- Instructions for the task:
Work through the material beneath and count the lines that include "only"; the answer is that number alone.

- Records for this task:
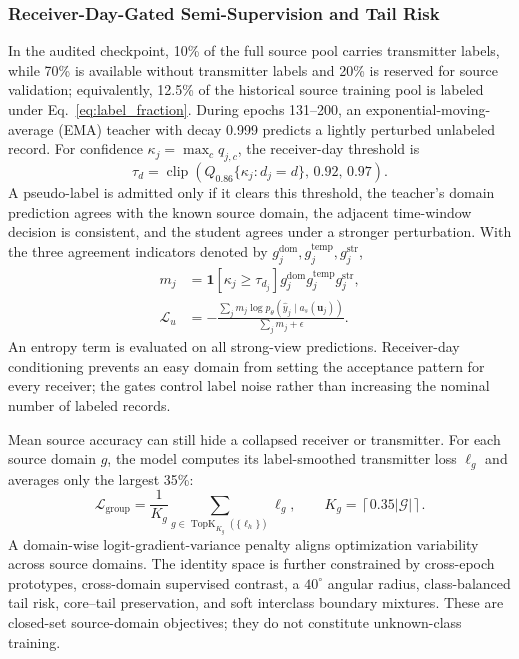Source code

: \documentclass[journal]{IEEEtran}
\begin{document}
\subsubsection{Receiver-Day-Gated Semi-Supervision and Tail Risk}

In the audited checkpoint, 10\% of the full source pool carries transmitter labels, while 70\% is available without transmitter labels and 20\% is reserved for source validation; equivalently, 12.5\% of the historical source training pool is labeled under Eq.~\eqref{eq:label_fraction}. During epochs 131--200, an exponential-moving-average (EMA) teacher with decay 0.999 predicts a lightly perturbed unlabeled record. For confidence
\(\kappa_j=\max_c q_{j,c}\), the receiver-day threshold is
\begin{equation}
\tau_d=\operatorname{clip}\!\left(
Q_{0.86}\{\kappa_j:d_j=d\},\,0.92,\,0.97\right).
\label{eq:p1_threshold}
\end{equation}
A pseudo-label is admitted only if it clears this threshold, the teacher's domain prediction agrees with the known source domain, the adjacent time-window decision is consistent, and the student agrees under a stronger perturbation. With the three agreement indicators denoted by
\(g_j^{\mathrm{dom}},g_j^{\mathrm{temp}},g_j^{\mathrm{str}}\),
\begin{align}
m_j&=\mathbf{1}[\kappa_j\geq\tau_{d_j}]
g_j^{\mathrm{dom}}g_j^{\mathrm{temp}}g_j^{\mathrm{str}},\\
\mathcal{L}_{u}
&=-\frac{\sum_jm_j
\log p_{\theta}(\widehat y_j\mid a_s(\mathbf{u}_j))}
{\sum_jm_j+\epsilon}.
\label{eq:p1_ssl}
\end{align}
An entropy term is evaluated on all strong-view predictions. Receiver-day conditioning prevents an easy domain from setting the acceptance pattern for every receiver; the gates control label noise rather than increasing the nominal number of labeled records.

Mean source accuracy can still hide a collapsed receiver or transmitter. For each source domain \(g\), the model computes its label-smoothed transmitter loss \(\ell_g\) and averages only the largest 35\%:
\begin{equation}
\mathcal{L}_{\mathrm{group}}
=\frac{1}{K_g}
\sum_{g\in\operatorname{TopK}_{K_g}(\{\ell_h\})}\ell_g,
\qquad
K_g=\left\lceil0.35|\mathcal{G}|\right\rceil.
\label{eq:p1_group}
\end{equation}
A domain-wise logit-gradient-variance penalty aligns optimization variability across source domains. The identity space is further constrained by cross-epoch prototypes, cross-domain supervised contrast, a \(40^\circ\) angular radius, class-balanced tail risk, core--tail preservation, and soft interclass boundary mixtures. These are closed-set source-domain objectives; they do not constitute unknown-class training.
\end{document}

...

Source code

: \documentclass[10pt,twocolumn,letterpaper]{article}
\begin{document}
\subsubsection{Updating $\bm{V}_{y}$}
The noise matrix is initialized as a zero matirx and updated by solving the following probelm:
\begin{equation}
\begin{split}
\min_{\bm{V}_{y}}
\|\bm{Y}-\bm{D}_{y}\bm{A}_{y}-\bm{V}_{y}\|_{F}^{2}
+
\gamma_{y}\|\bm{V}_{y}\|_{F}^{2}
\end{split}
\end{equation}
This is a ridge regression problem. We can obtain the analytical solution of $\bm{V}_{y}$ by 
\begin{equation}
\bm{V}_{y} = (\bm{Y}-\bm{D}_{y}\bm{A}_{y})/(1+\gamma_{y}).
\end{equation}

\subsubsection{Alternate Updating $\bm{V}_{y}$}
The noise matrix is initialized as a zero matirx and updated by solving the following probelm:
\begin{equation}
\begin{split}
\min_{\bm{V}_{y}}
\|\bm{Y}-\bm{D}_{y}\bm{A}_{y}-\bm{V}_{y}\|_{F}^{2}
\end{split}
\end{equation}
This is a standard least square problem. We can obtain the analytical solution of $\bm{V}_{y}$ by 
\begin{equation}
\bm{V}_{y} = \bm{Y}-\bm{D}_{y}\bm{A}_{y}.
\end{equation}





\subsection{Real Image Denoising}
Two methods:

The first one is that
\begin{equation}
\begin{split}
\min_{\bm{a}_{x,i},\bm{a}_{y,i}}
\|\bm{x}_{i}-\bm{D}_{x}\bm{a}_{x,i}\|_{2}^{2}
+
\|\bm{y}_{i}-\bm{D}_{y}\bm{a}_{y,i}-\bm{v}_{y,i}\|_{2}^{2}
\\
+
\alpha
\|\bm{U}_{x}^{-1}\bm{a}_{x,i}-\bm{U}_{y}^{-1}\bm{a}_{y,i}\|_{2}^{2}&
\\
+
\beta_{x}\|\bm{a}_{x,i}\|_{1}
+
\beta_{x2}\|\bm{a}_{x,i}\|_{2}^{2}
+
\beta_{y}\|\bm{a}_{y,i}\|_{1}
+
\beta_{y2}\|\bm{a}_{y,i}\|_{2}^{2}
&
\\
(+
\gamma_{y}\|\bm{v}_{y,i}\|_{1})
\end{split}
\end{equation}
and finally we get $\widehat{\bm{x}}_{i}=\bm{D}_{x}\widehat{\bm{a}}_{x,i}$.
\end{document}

- Task solution:
2